Iqbaal tertawa. "Sekaranga kita satu sama yah?" tukasnya terkekeh menatapku.
Piring kita berdua sudah kosong tak bersisa. Kita berduapun meninggalkan tempat ini setelah membayar.
Motor Iqbaal melaju, melesat— menuju rumah Budeku. Aku mengeratkan pelukanku di pinggangnya. Menatap siluet mukanya dari samping.
"Bi? Kamu pulang kapan ke Jakarta?" tanyanya sedikit memundurkan kepalanya ke belakang.
"Kenapa?" tanyaku sedikit berteriak karena melawan suara angin.
Iqbaal tersenyum. "Bintang di langit Jakarta ilang semua. Kasian langitnya gak bercahaya. Mungkin kalau kamu pulang bintangnya bakal ada lagi. Soalnya aku tebak kamu yang nyuri dan bawa dia ke sini. Liat langit Yogyakarta malam ini yang penuh bintang, aku jadi makin yakin deh." ungkapnya sambil memelankan motornya.
Aku menepuk punggungnya. "Eh ngawur deh! Bukan aku yang nyuri Baal! Suwer deh! Buktinya dari kemarin Yogya juga hujan. Kamu kayanya deh yang bawa dia ke sini."
Iqbaal tertawa pelan. "Heum! Bisa aja yah kamu! Tapi mungkin bisa jadi, aku kan kembarannya bintang-bintang di langit." ledek Iqbaal mengingat surat dari Lubi yang ia baca.
Menyadari itu aku melepaskan pelukanku. "Eh? Misi kamu udah selesai? Udah ketemu harta karunnya dong?"
Di balik helmnya Iqbaal mengangguk. "udah, nih buktinya aku pake hoodie dari kamu." ungkapnya.
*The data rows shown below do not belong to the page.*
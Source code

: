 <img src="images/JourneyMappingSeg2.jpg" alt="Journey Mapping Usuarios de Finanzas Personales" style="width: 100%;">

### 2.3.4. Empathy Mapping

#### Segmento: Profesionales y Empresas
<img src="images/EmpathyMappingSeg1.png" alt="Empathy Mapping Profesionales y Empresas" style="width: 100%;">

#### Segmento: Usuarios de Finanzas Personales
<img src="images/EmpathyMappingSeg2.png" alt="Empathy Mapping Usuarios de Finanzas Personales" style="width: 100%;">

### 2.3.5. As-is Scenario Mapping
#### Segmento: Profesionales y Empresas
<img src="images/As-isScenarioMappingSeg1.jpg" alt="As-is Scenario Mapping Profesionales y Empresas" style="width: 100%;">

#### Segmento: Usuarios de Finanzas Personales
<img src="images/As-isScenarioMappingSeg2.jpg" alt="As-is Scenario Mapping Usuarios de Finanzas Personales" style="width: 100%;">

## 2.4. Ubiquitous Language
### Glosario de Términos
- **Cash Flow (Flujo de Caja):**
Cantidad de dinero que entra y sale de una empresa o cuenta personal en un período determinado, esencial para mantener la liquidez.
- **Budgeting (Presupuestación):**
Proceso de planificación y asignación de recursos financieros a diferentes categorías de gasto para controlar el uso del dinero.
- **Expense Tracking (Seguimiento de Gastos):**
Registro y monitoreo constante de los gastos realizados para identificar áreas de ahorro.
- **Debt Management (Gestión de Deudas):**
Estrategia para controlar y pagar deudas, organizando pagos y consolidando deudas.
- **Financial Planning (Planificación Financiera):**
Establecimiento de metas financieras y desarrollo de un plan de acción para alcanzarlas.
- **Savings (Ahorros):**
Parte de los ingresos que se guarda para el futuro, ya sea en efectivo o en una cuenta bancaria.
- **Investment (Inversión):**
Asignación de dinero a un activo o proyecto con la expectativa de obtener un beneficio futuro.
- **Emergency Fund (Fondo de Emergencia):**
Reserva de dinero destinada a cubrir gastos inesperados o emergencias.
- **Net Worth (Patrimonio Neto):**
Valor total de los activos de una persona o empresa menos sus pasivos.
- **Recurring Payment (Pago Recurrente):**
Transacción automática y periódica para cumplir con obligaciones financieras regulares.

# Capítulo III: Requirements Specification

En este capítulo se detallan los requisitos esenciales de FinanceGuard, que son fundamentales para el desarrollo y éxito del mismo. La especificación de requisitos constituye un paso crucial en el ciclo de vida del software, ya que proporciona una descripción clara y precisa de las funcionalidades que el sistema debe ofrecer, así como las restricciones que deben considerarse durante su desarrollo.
Mendengar itu aku langsung memperhatikan pakaian cowok itu. Aku tersenyum menyadarinya.
"Baru sadar." kekehku.
"Tapi baru buka hadiahnya, harta karunnya belum sempet dibuka. Maaf yah? Gara-gara nulis itu, jari kamu jadi bengkak." ungkapnya menengok ke arahku karena kebetulan lampu menyala merah.
"Pasti Mas Owen yang kasih tau yah? Gak kok! Aku gapapa. Kalo nulis banyak emang suka gitu. Biasa itu mah. Satu hari setelahnya sembuh kok."
"Tapi tetep aja! Jadinya sakitkan? Kenapa gak di print aja si?" tanyanya sambil menarik gas begitu lampu hijau menyala.
KAMU SEDANG MEMBACA
HAPPY CODA [IDR]
Fanfiction[SELESAI] "Bukan ngelukis pake kuas Maisha Lubi. Kalo itu si gue yakin lo gak bisa. Senyuman lo yang dua hari ini udah ngelukis hidup gue. Kehadiran lo di Yogyakarta ini yang udah ngelukis memori yang gue rasa paling manis di hidup gue. Makasih yaa...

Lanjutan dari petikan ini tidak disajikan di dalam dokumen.